What the task asks:
The word "documentclass" appears in some lines of the listing below; report how many such lines there are, and nothing else.

Data:
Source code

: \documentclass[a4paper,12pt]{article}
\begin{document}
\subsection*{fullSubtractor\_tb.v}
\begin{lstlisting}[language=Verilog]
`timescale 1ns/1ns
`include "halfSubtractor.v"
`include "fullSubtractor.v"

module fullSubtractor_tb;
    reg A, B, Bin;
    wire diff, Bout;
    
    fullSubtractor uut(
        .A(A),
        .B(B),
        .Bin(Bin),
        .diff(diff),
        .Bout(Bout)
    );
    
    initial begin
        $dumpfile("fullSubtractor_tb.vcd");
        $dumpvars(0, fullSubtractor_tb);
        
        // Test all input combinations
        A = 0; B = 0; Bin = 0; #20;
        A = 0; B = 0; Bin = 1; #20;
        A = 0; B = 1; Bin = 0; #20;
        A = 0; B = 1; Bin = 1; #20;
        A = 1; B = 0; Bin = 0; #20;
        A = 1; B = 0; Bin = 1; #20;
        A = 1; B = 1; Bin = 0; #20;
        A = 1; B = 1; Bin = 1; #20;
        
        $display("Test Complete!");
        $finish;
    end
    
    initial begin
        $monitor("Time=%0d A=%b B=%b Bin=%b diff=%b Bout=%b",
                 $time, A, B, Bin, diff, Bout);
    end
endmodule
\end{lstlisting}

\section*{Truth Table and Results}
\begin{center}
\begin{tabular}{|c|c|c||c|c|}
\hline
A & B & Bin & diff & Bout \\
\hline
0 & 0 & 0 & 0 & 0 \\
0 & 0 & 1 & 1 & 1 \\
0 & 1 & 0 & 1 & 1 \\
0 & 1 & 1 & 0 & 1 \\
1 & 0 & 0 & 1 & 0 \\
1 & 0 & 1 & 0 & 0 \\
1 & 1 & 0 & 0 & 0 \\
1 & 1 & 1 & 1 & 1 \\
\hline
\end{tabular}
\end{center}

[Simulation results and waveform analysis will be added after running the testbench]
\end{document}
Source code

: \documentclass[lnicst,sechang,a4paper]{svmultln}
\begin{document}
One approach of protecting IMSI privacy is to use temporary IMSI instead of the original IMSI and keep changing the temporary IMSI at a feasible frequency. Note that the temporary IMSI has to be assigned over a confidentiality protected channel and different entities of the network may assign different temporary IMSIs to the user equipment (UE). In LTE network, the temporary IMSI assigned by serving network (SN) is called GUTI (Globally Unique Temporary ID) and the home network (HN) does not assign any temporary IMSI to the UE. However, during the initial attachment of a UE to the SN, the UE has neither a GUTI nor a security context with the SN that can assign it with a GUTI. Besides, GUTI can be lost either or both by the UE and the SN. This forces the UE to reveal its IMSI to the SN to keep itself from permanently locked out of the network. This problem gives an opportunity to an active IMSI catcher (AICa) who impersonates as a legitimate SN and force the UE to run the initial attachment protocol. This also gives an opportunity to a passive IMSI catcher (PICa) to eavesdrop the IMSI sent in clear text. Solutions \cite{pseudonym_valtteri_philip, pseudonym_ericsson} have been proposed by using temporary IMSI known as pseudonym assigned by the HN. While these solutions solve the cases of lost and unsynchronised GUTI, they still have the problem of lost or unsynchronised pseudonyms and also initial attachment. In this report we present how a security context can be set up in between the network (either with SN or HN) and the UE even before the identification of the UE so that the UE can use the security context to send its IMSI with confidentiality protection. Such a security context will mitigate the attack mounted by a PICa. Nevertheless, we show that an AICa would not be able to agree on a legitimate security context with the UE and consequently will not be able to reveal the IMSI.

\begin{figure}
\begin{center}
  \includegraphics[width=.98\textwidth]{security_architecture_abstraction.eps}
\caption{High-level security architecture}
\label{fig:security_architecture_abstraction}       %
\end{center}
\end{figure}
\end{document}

Written response:
2